Segment Start: Dataset records

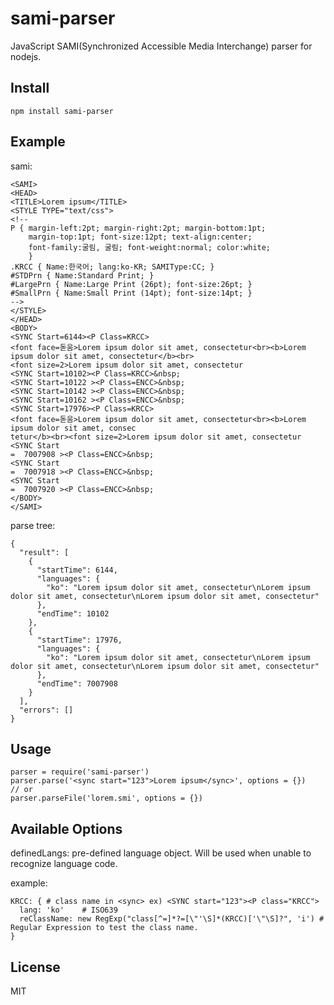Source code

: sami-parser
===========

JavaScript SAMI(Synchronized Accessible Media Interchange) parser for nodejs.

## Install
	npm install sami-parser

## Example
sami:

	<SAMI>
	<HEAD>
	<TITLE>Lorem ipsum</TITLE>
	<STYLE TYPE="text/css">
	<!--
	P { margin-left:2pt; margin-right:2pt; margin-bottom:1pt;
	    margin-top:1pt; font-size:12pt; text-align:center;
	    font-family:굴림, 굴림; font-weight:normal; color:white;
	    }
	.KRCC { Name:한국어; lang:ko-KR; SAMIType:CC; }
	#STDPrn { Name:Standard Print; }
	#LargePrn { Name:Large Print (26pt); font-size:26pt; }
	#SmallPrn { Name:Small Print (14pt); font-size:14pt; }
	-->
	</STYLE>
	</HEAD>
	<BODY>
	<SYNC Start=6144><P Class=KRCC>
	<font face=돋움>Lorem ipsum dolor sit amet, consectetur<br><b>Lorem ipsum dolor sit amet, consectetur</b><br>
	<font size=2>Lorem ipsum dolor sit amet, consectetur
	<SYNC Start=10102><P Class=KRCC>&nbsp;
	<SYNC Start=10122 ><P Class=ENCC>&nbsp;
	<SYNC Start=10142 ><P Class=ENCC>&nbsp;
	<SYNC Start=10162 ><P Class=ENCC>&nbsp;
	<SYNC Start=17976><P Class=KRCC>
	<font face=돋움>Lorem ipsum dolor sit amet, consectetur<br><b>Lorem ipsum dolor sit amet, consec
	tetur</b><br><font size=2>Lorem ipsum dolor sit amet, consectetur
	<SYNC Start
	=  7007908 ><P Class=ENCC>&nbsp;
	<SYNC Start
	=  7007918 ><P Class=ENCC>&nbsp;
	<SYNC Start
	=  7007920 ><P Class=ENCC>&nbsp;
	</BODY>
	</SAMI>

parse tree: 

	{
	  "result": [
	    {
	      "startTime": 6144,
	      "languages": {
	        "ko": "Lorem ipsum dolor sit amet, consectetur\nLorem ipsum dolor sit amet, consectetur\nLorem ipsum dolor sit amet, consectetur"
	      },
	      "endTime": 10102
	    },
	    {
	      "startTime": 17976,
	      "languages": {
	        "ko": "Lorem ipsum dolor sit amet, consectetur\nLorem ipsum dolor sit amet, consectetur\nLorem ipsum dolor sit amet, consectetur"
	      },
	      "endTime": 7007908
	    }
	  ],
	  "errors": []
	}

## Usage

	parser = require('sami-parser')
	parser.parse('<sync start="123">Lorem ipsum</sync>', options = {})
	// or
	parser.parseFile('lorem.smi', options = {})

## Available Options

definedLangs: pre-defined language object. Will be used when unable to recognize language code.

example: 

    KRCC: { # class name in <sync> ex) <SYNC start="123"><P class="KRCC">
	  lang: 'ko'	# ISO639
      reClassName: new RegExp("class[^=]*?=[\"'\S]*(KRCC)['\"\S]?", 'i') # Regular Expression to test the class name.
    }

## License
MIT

Segment End: Dataset records
Segment Start: Dataset records

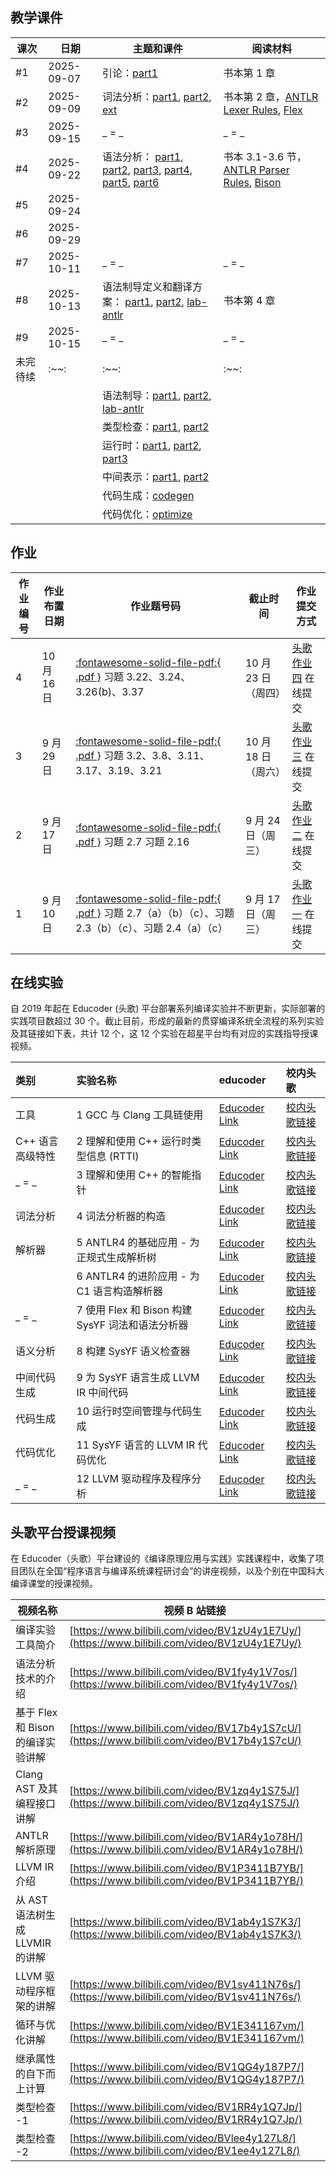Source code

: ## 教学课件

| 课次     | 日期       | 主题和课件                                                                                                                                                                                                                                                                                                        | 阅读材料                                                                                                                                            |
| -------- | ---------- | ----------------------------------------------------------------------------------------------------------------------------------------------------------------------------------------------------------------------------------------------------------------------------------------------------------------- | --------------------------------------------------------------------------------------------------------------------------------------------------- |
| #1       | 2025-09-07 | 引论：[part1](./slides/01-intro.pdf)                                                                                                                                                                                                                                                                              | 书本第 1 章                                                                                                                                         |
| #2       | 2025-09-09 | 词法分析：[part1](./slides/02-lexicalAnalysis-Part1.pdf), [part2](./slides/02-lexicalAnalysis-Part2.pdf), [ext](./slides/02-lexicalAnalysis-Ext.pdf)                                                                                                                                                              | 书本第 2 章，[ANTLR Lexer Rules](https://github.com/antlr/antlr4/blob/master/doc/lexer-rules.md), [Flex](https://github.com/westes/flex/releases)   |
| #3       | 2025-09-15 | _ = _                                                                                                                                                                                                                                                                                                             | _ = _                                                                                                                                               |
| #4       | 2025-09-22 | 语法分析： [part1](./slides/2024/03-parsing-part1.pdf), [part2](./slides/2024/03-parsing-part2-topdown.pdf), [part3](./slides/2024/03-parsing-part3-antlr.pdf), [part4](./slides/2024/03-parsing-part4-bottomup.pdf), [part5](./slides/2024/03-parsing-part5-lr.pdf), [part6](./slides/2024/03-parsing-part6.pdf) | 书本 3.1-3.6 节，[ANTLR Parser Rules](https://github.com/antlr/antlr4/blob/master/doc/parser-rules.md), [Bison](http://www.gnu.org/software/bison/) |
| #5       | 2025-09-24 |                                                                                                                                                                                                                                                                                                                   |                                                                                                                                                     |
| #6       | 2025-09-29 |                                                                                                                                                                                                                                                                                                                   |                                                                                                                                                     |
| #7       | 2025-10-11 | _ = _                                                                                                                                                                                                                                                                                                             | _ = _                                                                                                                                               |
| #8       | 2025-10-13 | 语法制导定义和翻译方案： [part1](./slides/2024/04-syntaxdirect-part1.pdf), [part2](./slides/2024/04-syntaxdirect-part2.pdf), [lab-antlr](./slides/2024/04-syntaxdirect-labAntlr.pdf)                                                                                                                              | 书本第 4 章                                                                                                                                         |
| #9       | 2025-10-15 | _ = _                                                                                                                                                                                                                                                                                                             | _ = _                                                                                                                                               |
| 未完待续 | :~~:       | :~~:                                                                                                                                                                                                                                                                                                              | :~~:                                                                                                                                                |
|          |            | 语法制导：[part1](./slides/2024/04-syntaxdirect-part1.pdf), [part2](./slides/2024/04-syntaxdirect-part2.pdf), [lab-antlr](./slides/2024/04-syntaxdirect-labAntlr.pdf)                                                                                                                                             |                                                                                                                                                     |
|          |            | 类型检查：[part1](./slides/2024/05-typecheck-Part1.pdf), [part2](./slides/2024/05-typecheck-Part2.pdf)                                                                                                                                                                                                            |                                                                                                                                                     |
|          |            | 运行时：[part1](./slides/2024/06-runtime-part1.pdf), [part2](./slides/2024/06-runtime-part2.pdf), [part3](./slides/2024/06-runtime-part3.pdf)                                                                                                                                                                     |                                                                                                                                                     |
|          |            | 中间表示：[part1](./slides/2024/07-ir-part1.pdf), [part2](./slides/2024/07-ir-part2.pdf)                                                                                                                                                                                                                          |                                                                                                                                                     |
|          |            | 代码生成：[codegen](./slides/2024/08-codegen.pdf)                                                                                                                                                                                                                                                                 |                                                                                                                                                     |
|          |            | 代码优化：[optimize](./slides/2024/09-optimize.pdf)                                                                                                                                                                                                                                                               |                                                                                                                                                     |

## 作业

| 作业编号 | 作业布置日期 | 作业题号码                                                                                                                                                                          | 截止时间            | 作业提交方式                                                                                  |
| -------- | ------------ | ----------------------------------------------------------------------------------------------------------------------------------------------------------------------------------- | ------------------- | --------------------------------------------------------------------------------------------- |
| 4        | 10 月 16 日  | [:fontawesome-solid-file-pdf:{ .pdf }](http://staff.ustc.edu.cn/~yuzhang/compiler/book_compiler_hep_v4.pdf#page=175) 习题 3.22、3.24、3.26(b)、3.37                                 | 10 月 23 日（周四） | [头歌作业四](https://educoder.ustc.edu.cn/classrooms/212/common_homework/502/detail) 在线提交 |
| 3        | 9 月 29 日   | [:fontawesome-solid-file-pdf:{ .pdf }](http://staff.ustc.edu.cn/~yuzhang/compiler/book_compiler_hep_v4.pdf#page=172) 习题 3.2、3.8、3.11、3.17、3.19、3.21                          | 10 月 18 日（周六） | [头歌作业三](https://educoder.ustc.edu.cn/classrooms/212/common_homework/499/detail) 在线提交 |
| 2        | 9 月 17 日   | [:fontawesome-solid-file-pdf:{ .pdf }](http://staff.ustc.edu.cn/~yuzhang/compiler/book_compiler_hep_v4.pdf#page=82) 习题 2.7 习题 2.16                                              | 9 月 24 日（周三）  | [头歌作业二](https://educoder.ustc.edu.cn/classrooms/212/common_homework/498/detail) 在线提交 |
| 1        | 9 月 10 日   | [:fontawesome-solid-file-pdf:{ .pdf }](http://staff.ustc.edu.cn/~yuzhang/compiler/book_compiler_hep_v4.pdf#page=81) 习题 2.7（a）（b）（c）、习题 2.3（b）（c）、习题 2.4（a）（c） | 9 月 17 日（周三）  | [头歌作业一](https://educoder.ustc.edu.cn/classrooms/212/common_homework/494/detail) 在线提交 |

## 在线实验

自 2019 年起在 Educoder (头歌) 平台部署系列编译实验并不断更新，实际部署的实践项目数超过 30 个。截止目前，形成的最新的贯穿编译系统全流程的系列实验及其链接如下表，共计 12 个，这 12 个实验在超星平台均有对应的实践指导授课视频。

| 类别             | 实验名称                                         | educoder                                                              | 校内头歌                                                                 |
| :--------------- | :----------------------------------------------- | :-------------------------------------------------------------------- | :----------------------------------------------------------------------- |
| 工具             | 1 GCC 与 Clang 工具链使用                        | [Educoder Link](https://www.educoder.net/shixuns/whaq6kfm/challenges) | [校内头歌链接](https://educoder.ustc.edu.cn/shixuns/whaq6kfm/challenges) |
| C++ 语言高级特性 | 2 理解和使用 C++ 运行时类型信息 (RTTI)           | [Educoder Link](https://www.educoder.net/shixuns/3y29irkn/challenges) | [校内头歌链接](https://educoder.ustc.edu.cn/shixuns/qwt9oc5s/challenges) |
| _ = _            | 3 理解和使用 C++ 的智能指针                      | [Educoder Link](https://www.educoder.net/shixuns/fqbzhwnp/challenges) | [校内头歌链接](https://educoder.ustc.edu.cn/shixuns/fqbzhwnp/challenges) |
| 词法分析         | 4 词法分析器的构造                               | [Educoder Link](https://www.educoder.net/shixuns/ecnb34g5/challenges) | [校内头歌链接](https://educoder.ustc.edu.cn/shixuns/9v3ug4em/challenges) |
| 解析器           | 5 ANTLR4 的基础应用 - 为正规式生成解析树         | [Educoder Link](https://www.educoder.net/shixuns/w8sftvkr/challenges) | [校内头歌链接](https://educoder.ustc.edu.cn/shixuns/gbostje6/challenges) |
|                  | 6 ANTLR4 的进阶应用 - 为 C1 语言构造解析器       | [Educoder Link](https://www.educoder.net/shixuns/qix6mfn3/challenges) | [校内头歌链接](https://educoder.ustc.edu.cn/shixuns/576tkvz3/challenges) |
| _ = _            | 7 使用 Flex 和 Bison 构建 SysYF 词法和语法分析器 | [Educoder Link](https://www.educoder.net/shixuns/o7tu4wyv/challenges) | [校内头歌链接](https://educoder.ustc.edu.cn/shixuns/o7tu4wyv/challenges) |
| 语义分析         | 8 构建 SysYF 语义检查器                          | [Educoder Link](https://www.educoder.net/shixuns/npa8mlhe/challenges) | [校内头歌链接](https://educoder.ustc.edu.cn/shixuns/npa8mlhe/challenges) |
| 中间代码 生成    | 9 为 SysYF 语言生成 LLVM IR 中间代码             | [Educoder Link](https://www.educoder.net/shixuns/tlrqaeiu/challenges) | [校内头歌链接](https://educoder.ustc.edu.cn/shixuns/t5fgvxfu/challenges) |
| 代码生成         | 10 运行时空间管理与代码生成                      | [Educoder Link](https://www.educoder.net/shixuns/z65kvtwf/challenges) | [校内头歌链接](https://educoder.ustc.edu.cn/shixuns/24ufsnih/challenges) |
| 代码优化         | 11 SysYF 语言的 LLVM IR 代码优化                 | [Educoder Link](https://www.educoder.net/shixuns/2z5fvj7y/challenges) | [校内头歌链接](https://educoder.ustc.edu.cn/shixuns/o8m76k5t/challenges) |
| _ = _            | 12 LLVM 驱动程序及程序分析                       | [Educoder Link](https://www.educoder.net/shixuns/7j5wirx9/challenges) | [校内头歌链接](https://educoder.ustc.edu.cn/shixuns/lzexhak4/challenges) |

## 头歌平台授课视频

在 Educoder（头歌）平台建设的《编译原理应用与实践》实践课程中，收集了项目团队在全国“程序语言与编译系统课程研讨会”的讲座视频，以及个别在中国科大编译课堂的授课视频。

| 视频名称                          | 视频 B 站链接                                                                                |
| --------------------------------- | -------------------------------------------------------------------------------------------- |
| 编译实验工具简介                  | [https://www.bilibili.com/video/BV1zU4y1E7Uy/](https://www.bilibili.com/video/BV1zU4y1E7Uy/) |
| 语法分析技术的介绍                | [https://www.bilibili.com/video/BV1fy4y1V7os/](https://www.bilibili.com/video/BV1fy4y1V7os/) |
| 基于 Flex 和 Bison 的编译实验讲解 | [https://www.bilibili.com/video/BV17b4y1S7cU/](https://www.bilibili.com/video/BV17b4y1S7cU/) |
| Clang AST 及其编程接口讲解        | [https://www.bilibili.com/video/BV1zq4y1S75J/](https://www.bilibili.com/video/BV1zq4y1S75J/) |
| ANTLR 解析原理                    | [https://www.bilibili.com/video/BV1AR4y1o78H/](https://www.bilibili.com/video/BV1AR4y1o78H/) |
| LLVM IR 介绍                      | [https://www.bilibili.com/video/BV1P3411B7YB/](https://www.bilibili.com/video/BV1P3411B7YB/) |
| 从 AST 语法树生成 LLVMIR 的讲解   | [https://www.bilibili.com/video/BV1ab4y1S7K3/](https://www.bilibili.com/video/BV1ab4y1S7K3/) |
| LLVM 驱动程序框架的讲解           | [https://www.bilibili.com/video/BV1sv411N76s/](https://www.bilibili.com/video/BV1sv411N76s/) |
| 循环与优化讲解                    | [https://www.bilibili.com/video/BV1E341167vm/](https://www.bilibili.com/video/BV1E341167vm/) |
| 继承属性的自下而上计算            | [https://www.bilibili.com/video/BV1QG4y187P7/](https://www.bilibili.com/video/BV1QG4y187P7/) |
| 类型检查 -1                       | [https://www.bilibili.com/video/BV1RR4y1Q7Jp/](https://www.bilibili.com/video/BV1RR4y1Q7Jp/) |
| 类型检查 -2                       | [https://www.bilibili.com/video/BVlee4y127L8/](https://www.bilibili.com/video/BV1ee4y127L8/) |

Segment End: Dataset records

■ Task objective ■
Please return all lines above in which the string "KRCC" is found.

■ Answer to this exercise ■
	.KRCC { Name:한국어; lang:ko-KR; SAMIType:CC; }
	<SYNC Start=6144><P Class=KRCC>
	<SYNC Start=10102><P Class=KRCC>&nbsp;
	<SYNC Start=17976><P Class=KRCC>
    KRCC: { # class name in <sync> ex) <SYNC start="123"><P class="KRCC">
      reClassName: new RegExp("class[^=]*?=[\"'\S]*(KRCC)['\"\S]?", 'i') # Regular Expression to test the class name.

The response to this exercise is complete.